- [HOW TO COMPLETE THIS TASK]: Each entry must be restated word for word.

- [Data items]:
━━━━━━━━

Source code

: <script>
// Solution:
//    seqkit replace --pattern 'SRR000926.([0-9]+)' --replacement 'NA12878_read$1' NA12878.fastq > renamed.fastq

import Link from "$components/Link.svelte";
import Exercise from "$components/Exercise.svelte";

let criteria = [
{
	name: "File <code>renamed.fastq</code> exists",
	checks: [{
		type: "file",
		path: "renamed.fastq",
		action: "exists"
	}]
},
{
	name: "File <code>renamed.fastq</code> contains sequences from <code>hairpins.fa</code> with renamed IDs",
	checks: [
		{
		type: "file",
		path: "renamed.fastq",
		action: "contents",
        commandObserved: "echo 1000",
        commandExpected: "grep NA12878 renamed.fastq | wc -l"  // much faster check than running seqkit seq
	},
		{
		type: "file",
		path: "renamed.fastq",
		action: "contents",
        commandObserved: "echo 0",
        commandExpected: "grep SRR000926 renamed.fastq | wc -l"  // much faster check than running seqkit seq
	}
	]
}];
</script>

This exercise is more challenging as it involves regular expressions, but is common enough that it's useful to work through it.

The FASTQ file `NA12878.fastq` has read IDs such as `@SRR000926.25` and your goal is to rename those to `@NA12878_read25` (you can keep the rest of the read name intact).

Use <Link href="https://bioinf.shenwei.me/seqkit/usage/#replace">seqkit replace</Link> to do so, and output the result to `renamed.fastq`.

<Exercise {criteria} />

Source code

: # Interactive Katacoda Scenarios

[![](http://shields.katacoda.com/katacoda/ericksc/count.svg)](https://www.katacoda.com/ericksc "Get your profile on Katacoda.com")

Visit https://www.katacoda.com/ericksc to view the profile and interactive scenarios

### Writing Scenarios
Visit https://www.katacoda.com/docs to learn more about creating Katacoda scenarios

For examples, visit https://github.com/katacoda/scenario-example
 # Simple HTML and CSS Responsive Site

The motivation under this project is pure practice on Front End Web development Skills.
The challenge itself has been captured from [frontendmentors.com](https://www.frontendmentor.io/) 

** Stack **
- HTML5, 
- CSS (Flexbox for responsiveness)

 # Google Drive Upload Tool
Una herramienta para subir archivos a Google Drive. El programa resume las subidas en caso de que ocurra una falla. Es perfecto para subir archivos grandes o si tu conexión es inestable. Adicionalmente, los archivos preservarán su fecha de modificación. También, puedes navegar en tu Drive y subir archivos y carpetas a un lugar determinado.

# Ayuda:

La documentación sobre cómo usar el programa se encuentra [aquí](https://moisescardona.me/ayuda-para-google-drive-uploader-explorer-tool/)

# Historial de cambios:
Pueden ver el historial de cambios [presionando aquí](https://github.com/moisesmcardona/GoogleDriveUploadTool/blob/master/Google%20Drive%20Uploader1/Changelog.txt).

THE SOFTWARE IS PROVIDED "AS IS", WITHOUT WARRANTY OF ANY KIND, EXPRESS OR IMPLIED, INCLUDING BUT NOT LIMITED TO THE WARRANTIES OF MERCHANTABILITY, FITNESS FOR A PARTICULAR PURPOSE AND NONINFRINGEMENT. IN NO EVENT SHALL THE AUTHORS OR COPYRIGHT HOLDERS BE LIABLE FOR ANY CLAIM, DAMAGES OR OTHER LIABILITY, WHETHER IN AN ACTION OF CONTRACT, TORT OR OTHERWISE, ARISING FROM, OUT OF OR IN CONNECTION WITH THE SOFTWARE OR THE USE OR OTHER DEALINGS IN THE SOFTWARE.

━━━━━━━━

- [ANSWER TO THE EXERCISE]:
Source code

: <script>
// Solution:
//    seqkit replace --pattern 'SRR000926.([0-9]+)' --replacement 'NA12878_read$1' NA12878.fastq > renamed.fastq

import Link from "$components/Link.svelte";
import Exercise from "$components/Exercise.svelte";

let criteria = [
{
	name: "File <code>renamed.fastq</code> exists",
	checks: [{
		type: "file",
		path: "renamed.fastq",
		action: "exists"
	}]
},
{
	name: "File <code>renamed.fastq</code> contains sequences from <code>hairpins.fa</code> with renamed IDs",
	checks: [
		{
		type: "file",
		path: "renamed.fastq",
		action: "contents",
        commandObserved: "echo 1000",
        commandExpected: "grep NA12878 renamed.fastq | wc -l"  // much faster check than running seqkit seq
	},
		{
		type: "file",
		path: "renamed.fastq",
		action: "contents",
        commandObserved: "echo 0",
        commandExpected: "grep SRR000926 renamed.fastq | wc -l"  // much faster check than running seqkit seq
	}
	]
}];
</script>

This exercise is more challenging as it involves regular expressions, but is common enough that it's useful to work through it.

The FASTQ file `NA12878.fastq` has read IDs such as `@SRR000926.25` and your goal is to rename those to `@NA12878_read25` (you can keep the rest of the read name intact).

Use <Link href="https://bioinf.shenwei.me/seqkit/usage/#replace">seqkit replace</Link> to do so, and output the result to `renamed.fastq`.

<Exercise {criteria} />

Source code

: # Interactive Katacoda Scenarios

[![](http://shields.katacoda.com/katacoda/ericksc/count.svg)](https://www.katacoda.com/ericksc "Get your profile on Katacoda.com")

Visit https://www.katacoda.com/ericksc to view the profile and interactive scenarios

### Writing Scenarios
Visit https://www.katacoda.com/docs to learn more about creating Katacoda scenarios

For examples, visit https://github.com/katacoda/scenario-example
 # Simple HTML and CSS Responsive Site

The motivation under this project is pure practice on Front End Web development Skills.
The challenge itself has been captured from [frontendmentors.com](https://www.frontendmentor.io/) 

** Stack **
- HTML5, 
- CSS (Flexbox for responsiveness)

 # Google Drive Upload Tool
Una herramienta para subir archivos a Google Drive. El programa resume las subidas en caso de que ocurra una falla. Es perfecto para subir archivos grandes o si tu conexión es inestable. Adicionalmente, los archivos preservarán su fecha de modificación. También, puedes navegar en tu Drive y subir archivos y carpetas a un lugar determinado.

# Ayuda:

La documentación sobre cómo usar el programa se encuentra [aquí](https://moisescardona.me/ayuda-para-google-drive-uploader-explorer-tool/)

# Historial de cambios:
Pueden ver el historial de cambios [presionando aquí](https://github.com/moisesmcardona/GoogleDriveUploadTool/blob/master/Google%20Drive%20Uploader1/Changelog.txt).

THE SOFTWARE IS PROVIDED "AS IS", WITHOUT WARRANTY OF ANY KIND, EXPRESS OR IMPLIED, INCLUDING BUT NOT LIMITED TO THE WARRANTIES OF MERCHANTABILITY, FITNESS FOR A PARTICULAR PURPOSE AND NONINFRINGEMENT. IN NO EVENT SHALL THE AUTHORS OR COPYRIGHT HOLDERS BE LIABLE FOR ANY CLAIM, DAMAGES OR OTHER LIABILITY, WHETHER IN AN ACTION OF CONTRACT, TORT OR OTHERWISE, ARISING FROM, OUT OF OR IN CONNECTION WITH THE SOFTWARE OR THE USE OR OTHER DEALINGS IN THE SOFTWARE.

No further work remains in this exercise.